Internet Explorer 9's ActiveX filter in action.

(Credit: Screenshot by Seth Rosenblatt/CNET)

Also new is an ActiveX filter, which you can use to block all ActiveX content and then selectively activate it on a per-site basis. For people unfamiliar with why ActiveX technology is potentially dangerous, to function it requires full access to the operating system that the browser is running in. The new ActiveX filter gives you the ability to restrict ActiveX on a per-site basis, with a toggle in the location bar. If you go to the Gear menu and then the Safety sub-menu, you can block all ActiveX content with one click. Then on the right-side of the location bar, click the circle with a line through it to allow ActiveX content to load on a per-site basis.

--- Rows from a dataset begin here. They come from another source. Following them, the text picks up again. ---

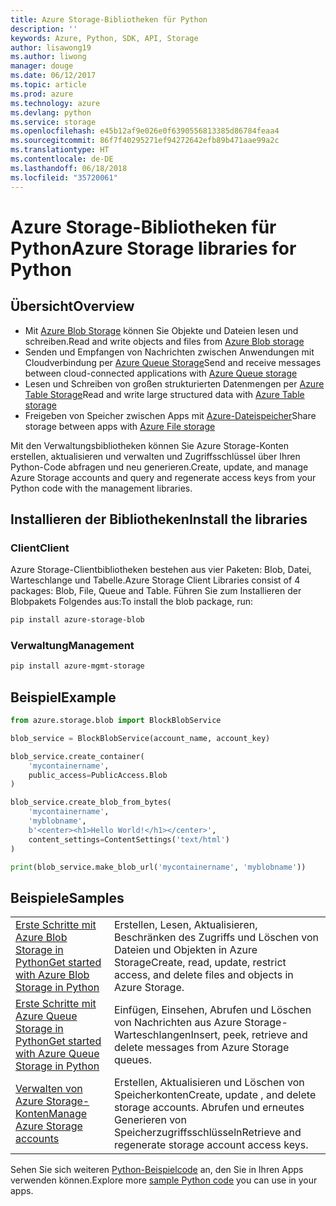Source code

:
 ```yaml
---
title: Azure Storage-Bibliotheken für Python
description: ''
keywords: Azure, Python, SDK, API, Storage
author: lisawong19
ms.author: liwong
manager: douge
ms.date: 06/12/2017
ms.topic: article
ms.prod: azure
ms.technology: azure
ms.devlang: python
ms.service: storage
ms.openlocfilehash: e45b12af9e026e0f6390556813385d86784feaa4
ms.sourcegitcommit: 86f7f40295271ef94272642efb89b471aae99a2c
ms.translationtype: HT
ms.contentlocale: de-DE
ms.lasthandoff: 06/18/2018
ms.locfileid: "35720061"
---
```

# <a name="azure-storage-libraries-for-python"></a><span data-ttu-id="bbc47-103">Azure Storage-Bibliotheken für Python</span><span class="sxs-lookup"><span data-stu-id="bbc47-103">Azure Storage libraries for Python</span></span>

## <a name="overview"></a><span data-ttu-id="bbc47-104">Übersicht</span><span class="sxs-lookup"><span data-stu-id="bbc47-104">Overview</span></span>
- <span data-ttu-id="bbc47-105">Mit [Azure Blob Storage](https://docs.microsoft.com/en-us/azure/storage/storage-python-how-to-use-blob-storage) können Sie Objekte und Dateien lesen und schreiben.</span><span class="sxs-lookup"><span data-stu-id="bbc47-105">Read and write objects and files from [Azure Blob storage](https://docs.microsoft.com/en-us/azure/storage/storage-python-how-to-use-blob-storage)</span></span>
- <span data-ttu-id="bbc47-106">Senden und Empfangen von Nachrichten zwischen Anwendungen mit Cloudverbindung per [Azure Queue Storage](https://docs.microsoft.com/azure/storage/storage-python-how-to-use-queue-storage)</span><span class="sxs-lookup"><span data-stu-id="bbc47-106">Send and receive messages between cloud-connected applications with [Azure Queue storage](https://docs.microsoft.com/azure/storage/storage-python-how-to-use-queue-storage)</span></span>
- <span data-ttu-id="bbc47-107">Lesen und Schreiben von großen strukturierten Datenmengen per [Azure Table Storage](https://docs.microsoft.com/azure/storage/storage-python-how-to-use-table-storage)</span><span class="sxs-lookup"><span data-stu-id="bbc47-107">Read and write large structured data with [Azure Table storage](https://docs.microsoft.com/azure/storage/storage-python-how-to-use-table-storage)</span></span> 
- <span data-ttu-id="bbc47-108">Freigeben von Speicher zwischen Apps mit [Azure-Dateispeicher](https://docs.microsoft.com/azure/storage/storage-python-how-to-use-file-storage)</span><span class="sxs-lookup"><span data-stu-id="bbc47-108">Share storage between apps with [Azure File storage](https://docs.microsoft.com/azure/storage/storage-python-how-to-use-file-storage)</span></span>

<span data-ttu-id="bbc47-109">Mit den Verwaltungsbibliotheken können Sie Azure Storage-Konten erstellen, aktualisieren und verwalten und Zugriffsschlüssel über Ihren Python-Code abfragen und neu generieren.</span><span class="sxs-lookup"><span data-stu-id="bbc47-109">Create, update, and manage Azure Storage accounts and query and regenerate access keys from your Python code with the management libraries.</span></span>

## <a name="install-the-libraries"></a><span data-ttu-id="bbc47-110">Installieren der Bibliotheken</span><span class="sxs-lookup"><span data-stu-id="bbc47-110">Install the libraries</span></span>

### <a name="client"></a><span data-ttu-id="bbc47-111">Client</span><span class="sxs-lookup"><span data-stu-id="bbc47-111">Client</span></span>

<span data-ttu-id="bbc47-112">Azure Storage-Clientbibliotheken bestehen aus vier Paketen: Blob, Datei, Warteschlange und Tabelle.</span><span class="sxs-lookup"><span data-stu-id="bbc47-112">Azure Storage Client Libraries consist of 4 packages: Blob, File, Queue and Table.</span></span> <span data-ttu-id="bbc47-113">Führen Sie zum Installieren der Blobpakets Folgendes aus:</span><span class="sxs-lookup"><span data-stu-id="bbc47-113">To install the blob package, run:</span></span>

```bash
pip install azure-storage-blob
```

### <a name="management"></a><span data-ttu-id="bbc47-114">Verwaltung</span><span class="sxs-lookup"><span data-stu-id="bbc47-114">Management</span></span>

```bash
pip install azure-mgmt-storage
```

## <a name="example"></a><span data-ttu-id="bbc47-115">Beispiel</span><span class="sxs-lookup"><span data-stu-id="bbc47-115">Example</span></span>
```python
from azure.storage.blob import BlockBlobService

blob_service = BlockBlobService(account_name, account_key)

blob_service.create_container(
    'mycontainername',
    public_access=PublicAccess.Blob
)

blob_service.create_blob_from_bytes(
    'mycontainername',
    'myblobname',
    b'<center><h1>Hello World!</h1></center>',
    content_settings=ContentSettings('text/html')
)

print(blob_service.make_blob_url('mycontainername', 'myblobname'))
```

## <a name="samples"></a><span data-ttu-id="bbc47-116">Beispiele</span><span class="sxs-lookup"><span data-stu-id="bbc47-116">Samples</span></span>

| | |
|--|--|
| [<span data-ttu-id="bbc47-117">Erste Schritte mit Azure Blob Storage in Python</span><span class="sxs-lookup"><span data-stu-id="bbc47-117">Get started with Azure Blob Storage in Python</span></span>](https://docs.microsoft.com/en-us/azure/storage/blobs/storage-python-how-to-use-blob-storage) | <span data-ttu-id="bbc47-118">Erstellen, Lesen, Aktualisieren, Beschränken des Zugriffs und Löschen von Dateien und Objekten in Azure Storage</span><span class="sxs-lookup"><span data-stu-id="bbc47-118">Create, read, update, restrict access, and delete files and objects in Azure Storage.</span></span> |
| [<span data-ttu-id="bbc47-119">Erste Schritte mit Azure Queue Storage in Python</span><span class="sxs-lookup"><span data-stu-id="bbc47-119">Get started with Azure Queue Storage in Python</span></span>](https://docs.microsoft.com/en-us/azure/storage/queues/storage-python-how-to-use-queue-storage) | <span data-ttu-id="bbc47-120">Einfügen, Einsehen, Abrufen und Löschen von Nachrichten aus Azure Storage-Warteschlangen</span><span class="sxs-lookup"><span data-stu-id="bbc47-120">Insert, peek, retrieve and delete messages from Azure Storage queues.</span></span> | 
| [<span data-ttu-id="bbc47-121">Verwalten von Azure Storage-Konten</span><span class="sxs-lookup"><span data-stu-id="bbc47-121">Manage Azure Storage accounts</span></span>](https://azure.microsoft.com/resources/samples/storage-python-manage) | <span data-ttu-id="bbc47-122">Erstellen, Aktualisieren und Löschen von Speicherkonten</span><span class="sxs-lookup"><span data-stu-id="bbc47-122">Create, update , and delete storage accounts.</span></span> <span data-ttu-id="bbc47-123">Abrufen und erneutes Generieren von Speicherzugriffsschlüsseln</span><span class="sxs-lookup"><span data-stu-id="bbc47-123">Retrieve and regenerate storage account access keys.</span></span>

<span data-ttu-id="bbc47-124">Sehen Sie sich weiteren [Python-Beispielcode](https://azure.microsoft.com/resources/samples/?platform=python) an, den Sie in Ihren Apps verwenden können.</span><span class="sxs-lookup"><span data-stu-id="bbc47-124">Explore more [sample Python code](https://azure.microsoft.com/resources/samples/?platform=python) you can use in your apps.</span></span>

IE, long known for its struggle with standards compliance, has made serious strides in the other direction. HTML5 receives a lot of love from IE in the beta, including support for the , , and tags, and better support for DOM, CSS3, and ECMAScript5. While this may sound like alphabet soup to some, the importance can't be understated: when browser makers split on how to render code, it can make a single site look odd or function improperly across browsers. Other specific HTML5 and "future-Web" support in IE9 includes support for the geolocation feature, HTML5 semantic tags, CSS3 2D transforms, and the WebM video codec.

The default maximum temporary Internet file size has been increased to 250MB from 50MB, which means that while your cache will be significantly bigger on disk, IE can store more data locally and make it that much quicker to load Web content.

Performance
As discussed earlier, the browser's performance has been greatly improved by the addition of graphics processing unit (GPU) hardware acceleration. It allows the browser to shove certain rendering tasks onto the computer's graphics card, freeing up CPU resources while making page rendering and animations load faster. These tasks include composition support, rendering support, and desktop compositing.

JavaScript plays a major role in the Web, and Internet Explorer 9's new Chakra engine combined with the GPU acceleration gives the browser some serious rocket fuel. We'll update this section with CNET's performance benchmarks as they become available, although initial results show that Internet Explorer 9 testing competitively.

One interesting publicly available benchmark is the new JSGameBench from Facebook, which looks to test HTML5 in real-world gaming situations. While not the fastest in the group, even without WebGL implemented IE9 was performing towards the faster end of the chart.

The browser also appears to be eminently stable, and over multiple days worth of real-world browsing did not crash once. For Internet Explorer, that is an amazing accomplishment.

Browser benchmarks are a notoriously fidgety lot, and often come up against legitimate complaints of looking at too narrow a set of features--such as only checking JavaScript rendering times. In hands-on use, at least, the browser feels fast enough to keep up with Chrome. Future-proofing IE will almost certainly require WebGL support, which Firefox and Chrome already have incorporated, but for right now IE is able to hold its own.

Conclusion
Internet Explorer spent years languishing, and the developments in this version are more like a ringing denouement of the process that began in IE7 to return the browser to respectability. There's no doubt that this is the best version to date of Microsoft's browser, which makes it almost shameful that the company couldn't find a way to extend support for it to legacy Windows XP users.

All that being said, the browser is fast and highly usable, and even enjoyable to use. It might not be enough for die-hard fans of other browsers to switch, but IE is now a respectable choice on the browser market.